La Escala de Coma de Glasgow o GCS es una herramienta clínica estandarizada para medir el nivel de conciencia de una persona. Fue desarrollada en 1974 por Graham Teasdale y Bryan J. Jennett, profesores de neurocirugía de la Universidad de Glasgow. Desde entonces se ha convertido en un método ampliamente usado en urgencias, unidades de cuidados intensivos y traumatología para evaluar y monitorizar pacientes con lesiones neurológicas.

La GCS consta de tres dominios independientes: respuesta ocular, respuesta verbal y respuesta motora. Cada dominio recibe una puntuación y la suma de las tres da la puntuación total, que varía de 3 a 15. Una puntuación de 15 indica plena conciencia; una puntuación de 3 suele corresponder a muerte cerebral o a un estado de coma profundo.

Componentes y puntuación

  • Respuesta ocular (E) — puntuación 1–4
    • 4: Abre los ojos espontáneamente.
    • 3: Abre los ojos al hablar (por orden verbal).
    • 2: Abre los ojos al estímulo doloroso.
    • 1: No abre los ojos.
  • Respuesta verbal (V) — puntuación 1–5
    • 5: Orientado (responde con conversación coherente y adecuada).
    • 4: Confuso (respuestas desorientadas o incoherentes).
    • 3: Palabras inapropiadas (palabras pero sin sentido o fuera de contexto).
    • 2: Sonidos incomprensibles (gemidos, gritos sin palabras claras).
    • 1: No hay respuesta verbal.
  • Respuesta motora (M) — puntuación 1–6
    • 6: Obedece órdenes (movimientos voluntarios a petición).
    • 5: Localiza el estímulo doloroso (intenta retirar o localizar la fuente de dolor).
    • 4: Retirada al dolor (flexión normal ante estímulo doloroso).
    • 3: Flexión anormal (decorticación: flexión anormal de extremidades).
    • 2: Extensión anormal (descerebración: extensión rígida).
    • 1: Sin respuesta motora.

Cálculo y documentación

La puntuación total se obtiene sumando E + V + M. Ejemplo de registro: GCS = E4 V5 M6 = 15 o simplemente GCS 15. Si alguna subescala no puede valorarse (por ejemplo, paciente intubado), debe anotarse claramente, p. ej. GCS = E2 VNT M5 o GCS = E2 V1T M5, indicando la causa (T = intubado, NT = no testeable). Es importante documentar la hora y la clínica acompañante.

Interpretación clínica

  • GCS 13–15: lesión leve de la conciencia.
  • GCS 9–12: lesión moderada.
  • GCS ≤ 8: lesión grave; generalmente se considera indicación para intubación y protección de la vía aérea en muchos protocolos.

Usos clínicos

  • Triage inicial en traumatismo craneoencefálico y emergencias neurológicas.
  • Monitorización serial de la evolución neurológica (cambios en la GCS orientan a empeoramiento o mejoría).
  • Valoración pronóstica combinada con otros parámetros (edad, TAC, estado hemodinámico).
  • Comunicación estandarizada entre equipos asistenciales.
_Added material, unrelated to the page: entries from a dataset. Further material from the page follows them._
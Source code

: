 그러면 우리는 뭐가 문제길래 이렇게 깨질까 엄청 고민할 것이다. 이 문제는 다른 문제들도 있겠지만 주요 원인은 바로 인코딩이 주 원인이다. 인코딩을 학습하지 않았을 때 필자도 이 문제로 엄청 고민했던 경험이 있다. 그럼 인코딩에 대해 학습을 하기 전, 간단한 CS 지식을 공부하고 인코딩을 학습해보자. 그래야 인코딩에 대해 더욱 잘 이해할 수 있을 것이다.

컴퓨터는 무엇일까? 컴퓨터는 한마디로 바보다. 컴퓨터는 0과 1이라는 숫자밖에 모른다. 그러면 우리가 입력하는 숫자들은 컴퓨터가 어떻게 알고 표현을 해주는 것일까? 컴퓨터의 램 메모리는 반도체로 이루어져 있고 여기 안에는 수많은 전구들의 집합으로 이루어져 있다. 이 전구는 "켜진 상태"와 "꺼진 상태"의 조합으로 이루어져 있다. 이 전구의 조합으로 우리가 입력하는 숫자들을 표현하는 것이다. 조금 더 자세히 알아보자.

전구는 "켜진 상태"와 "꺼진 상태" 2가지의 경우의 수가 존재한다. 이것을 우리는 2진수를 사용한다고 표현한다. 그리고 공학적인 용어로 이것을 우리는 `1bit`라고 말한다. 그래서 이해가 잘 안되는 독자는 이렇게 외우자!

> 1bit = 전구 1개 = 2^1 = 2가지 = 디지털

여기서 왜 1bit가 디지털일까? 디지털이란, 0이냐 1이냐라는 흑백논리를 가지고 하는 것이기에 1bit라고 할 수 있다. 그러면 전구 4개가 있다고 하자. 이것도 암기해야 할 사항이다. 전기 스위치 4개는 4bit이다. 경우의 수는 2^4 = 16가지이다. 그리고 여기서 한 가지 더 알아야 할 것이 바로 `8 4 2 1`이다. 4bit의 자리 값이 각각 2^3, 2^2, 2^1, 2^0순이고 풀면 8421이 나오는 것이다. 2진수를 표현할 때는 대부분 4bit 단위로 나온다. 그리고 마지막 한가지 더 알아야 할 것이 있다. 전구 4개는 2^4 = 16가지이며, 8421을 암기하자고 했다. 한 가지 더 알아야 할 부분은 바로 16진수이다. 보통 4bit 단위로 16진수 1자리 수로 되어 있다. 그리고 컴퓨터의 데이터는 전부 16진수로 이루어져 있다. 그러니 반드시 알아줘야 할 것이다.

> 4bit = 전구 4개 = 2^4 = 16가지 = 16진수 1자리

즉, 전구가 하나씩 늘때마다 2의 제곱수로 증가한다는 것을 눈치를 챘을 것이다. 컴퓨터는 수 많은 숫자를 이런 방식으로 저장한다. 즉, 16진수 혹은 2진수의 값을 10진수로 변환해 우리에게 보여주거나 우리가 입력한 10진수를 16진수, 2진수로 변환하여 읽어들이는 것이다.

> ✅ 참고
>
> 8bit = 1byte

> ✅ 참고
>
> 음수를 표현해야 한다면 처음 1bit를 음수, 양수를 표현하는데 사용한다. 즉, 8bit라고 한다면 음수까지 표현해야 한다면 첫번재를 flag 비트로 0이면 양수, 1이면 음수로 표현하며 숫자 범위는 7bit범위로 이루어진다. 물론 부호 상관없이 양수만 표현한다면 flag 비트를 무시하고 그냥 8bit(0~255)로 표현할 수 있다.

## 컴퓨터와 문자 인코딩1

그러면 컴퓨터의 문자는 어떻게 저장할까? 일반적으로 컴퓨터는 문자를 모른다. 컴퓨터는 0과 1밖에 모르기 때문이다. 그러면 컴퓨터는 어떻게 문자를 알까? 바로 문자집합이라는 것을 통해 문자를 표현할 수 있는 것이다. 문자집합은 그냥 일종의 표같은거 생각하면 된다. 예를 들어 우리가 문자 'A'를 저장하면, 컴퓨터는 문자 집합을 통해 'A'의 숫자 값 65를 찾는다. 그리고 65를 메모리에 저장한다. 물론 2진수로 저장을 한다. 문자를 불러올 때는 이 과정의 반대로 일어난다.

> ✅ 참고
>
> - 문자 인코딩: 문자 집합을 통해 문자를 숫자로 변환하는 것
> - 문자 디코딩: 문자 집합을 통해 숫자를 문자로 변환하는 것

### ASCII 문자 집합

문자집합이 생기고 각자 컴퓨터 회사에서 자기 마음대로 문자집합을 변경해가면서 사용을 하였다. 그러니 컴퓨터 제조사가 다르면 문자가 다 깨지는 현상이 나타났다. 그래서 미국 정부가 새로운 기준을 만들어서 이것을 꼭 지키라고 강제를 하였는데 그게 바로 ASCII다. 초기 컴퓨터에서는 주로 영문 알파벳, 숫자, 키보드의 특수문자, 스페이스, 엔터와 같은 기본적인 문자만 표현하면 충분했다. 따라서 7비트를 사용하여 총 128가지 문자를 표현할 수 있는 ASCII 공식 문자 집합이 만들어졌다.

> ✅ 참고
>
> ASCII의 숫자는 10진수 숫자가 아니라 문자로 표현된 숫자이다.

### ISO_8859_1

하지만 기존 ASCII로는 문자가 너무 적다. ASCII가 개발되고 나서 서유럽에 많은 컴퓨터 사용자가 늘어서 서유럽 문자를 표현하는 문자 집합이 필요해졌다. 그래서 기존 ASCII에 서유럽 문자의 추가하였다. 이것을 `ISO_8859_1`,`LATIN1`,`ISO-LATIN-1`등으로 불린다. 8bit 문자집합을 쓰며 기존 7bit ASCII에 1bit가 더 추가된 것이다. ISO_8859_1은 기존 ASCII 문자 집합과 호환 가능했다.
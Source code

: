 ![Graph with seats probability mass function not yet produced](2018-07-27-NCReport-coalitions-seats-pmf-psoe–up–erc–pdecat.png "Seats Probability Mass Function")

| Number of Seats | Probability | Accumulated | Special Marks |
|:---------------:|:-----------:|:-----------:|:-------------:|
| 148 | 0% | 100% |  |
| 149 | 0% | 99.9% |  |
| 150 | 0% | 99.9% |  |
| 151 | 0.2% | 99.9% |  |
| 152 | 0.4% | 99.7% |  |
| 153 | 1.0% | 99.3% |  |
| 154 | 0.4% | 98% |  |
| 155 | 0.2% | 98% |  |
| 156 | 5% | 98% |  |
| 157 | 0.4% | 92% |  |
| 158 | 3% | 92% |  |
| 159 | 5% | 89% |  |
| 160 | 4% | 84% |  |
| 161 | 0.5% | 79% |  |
Limitaciones y consideraciones

  • La GCS no evalúa funciones cerebrales superiores ni la totalidad de los reflejos del tronco encefálico.
  • Resultados afectados por sedación, bloqueantes neuromusculares, intubación orotraqueal, intoxicaciones, hipo/hipertermia y alteraciones metabólicas.
  • Lesiones faciales, edema facial o problemas de audición/idioma pueden impedir valorar correctamente los componentes verbal u ocular.
  • En niños pequeños existen versiones adaptadas (GCS pediátrica) que consideran el desarrollo del lenguaje y la respuesta motora.
  • Existen escalas complementarias (por ejemplo, la escala FOUR) que valoran reflejos del tronco y respiración y pueden ser útiles cuando la GCS es limitada.

Consejos prácticos para la evaluación

  • Realizar la maniobra de estímulo doloroso de forma estandarizada (p. ej. presión supraorbitaria o pellizco del lecho ungueal) y anotar el método empleado.
  • Intentar órdenes simples antes de usar estímulo doloroso para valorar la obediencia.
  • Repetir la GCS en intervalos regulares y siempre tras intervenciones (sedación, maniobras, traumatismos añadidos).
  • Registrar junto a la puntuación factores que impidan la evaluación (intubación, sedación, amputaciones, barreras idiomáticas).

En resumen, la GCS es una herramienta rápido y útil para la valoración del nivel de conciencia, muy empleada en el entorno clínico; sin embargo, debe interpretarse en contexto, registrarse con precisión y complementarse con otras exploraciones y escalas cuando proceda.